Document images with source code:
==================================================

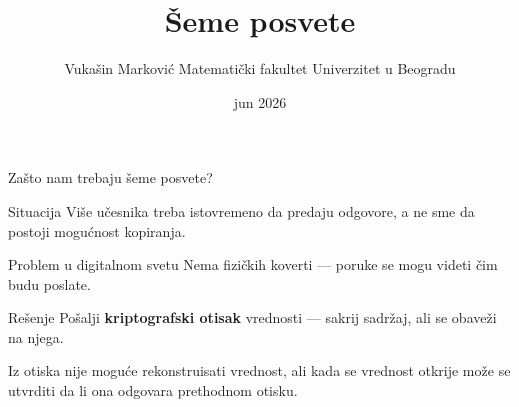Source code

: \documentclass[aspectratio=1610]{beamer}
\title{Šeme posvete}
\author{Vukašin Marković \textbullet{} Matematički fakultet \textbullet{} Univerzitet u Beogradu}
\date{jun 2026}
\newcommand{\keyword}[1]{\textcolor{wcprimary}{\textbf{#1}}}
\begin{document}
\begin{frame}
  \titlepage
\end{frame}


\begin{frame}{Zašto nam trebaju šeme posvete?}
\begin{block}{Situacija}
  Više učesnika treba istovremeno da predaju odgovore, a ne sme da postoji mogućnost kopiranja.
\end{block}

\begin{alertblock}{Problem u digitalnom svetu}
  Nema fizičkih koverti — poruke se mogu videti čim budu poslate.
\end{alertblock}

\begin{exampleblock}{Rešenje}
  Pošalji \keyword{kriptografski otisak} vrednosti — sakrij sadržaj, ali se obaveži na njega.
\end{exampleblock}
\vspace{4pt}
{\footnotesize * Iz otiska nije moguće rekonstruisati vrednost, ali kada se vrednost otkrije može se utvrditi da li ona odgovara prethodnom otisku.}
\end{frame}
\end{document}
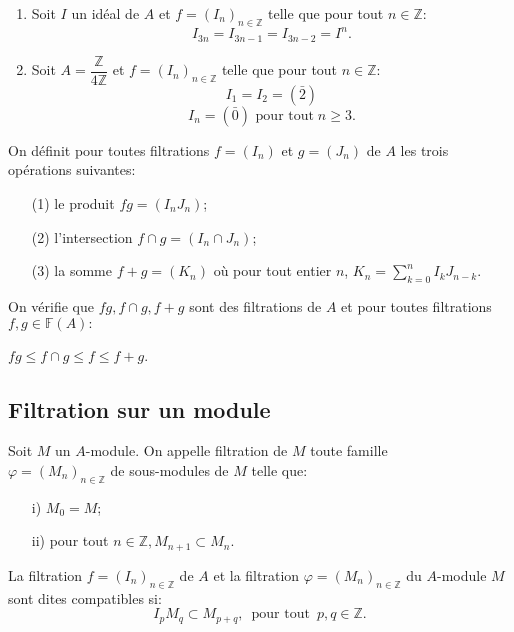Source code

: \begin{monexemple}
	\begin{enumerate}
		\item 	Soit $I$ un idéal de $A$ et $f=(I_n)_{n \in \mathbb{Z}}$ telle que pour tout $n \in \mathbb{Z}$:
		$$I_{3n} = I_{3n-1} = I_{3n-2} =I^{n}. $$
		\item 	Soit $A = \dfrac{\mathbb{Z}}{4 \mathbb{Z}} $ et $f=(I_n)_{n \in \mathbb{Z}}$ telle que pour tout $n \in \mathbb{Z}$:
		$$I_1 = I_2 = (\bar{2})$$
		$$I_n = (\bar{0})  \text{ pour tout} \; n \geqslant 3. $$
	\end{enumerate}
\end{monexemple}
\begin{madefinition}
	On définit pour toutes filtrations $f=(I_n)$ et $g=(J_n)$ de $A$ les trois opérations suivantes: 
	\begin{enumerate}
		\item[(1)] le produit $fg=(I_nJ_n)$;
		\item[(2)] l'intersection $f \cap g = (I_n \cap J_n)$;
		\item[(3)] la somme $f+g=(K_n)$ où pour tout entier $n$, $K_n =\displaystyle  \sum_{k=0}^{n}I_{k}J_{n-k} $.
	\end{enumerate}
	On vérifie que $fg, f \cap g, f + g$ sont des filtrations de $A$ et pour toutes filtrations \\ $f,g \in \mathbb{F}(A):$
	\begin{center}
		$fg \leqslant f \cap g \leqslant f \leqslant f+g$.
	\end{center}
\end{madefinition}

\subsection{Filtration sur un module}
\begin{madefinition}
	Soit $M$ un $A$-module. On appelle filtration de $M$ toute famille \\ $\varphi = (M_n)_{n \in \mathbb{Z}}$ de sous-modules de $M$ telle que:
	\begin{enumerate}
		\item[i)] $M_0 = M$;
		\item[ii)] pour tout $n \in \mathbb{Z}, M_{n+1} \subset M_n$.
	\end{enumerate}
	
	La filtration $f = (I_n)_{n \in \mathbb{Z}}$ de $A$ et la filtration $\varphi = (M_n)_{n \in \mathbb{Z}}$ du $A$-module $M$ sont dites compatibles si:
	\[ I_p M_q \subset M_{p+q} ,\, \text{ pour tout } \, p, q \in \mathbb{Z}. \]
\end{madefinition}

==================================================

§ **ASSIGNED TASK**
Wherever the string "filtrations" appears in the entries above, return the line it appears on.

§ **RESPONSE AREA**
	On définit pour toutes filtrations $f=(I_n)$ et $g=(J_n)$ de $A$ les trois opérations suivantes: 
	On vérifie que $fg, f \cap g, f + g$ sont des filtrations de $A$ et pour toutes filtrations \\ $f,g \in \mathbb{F}(A):$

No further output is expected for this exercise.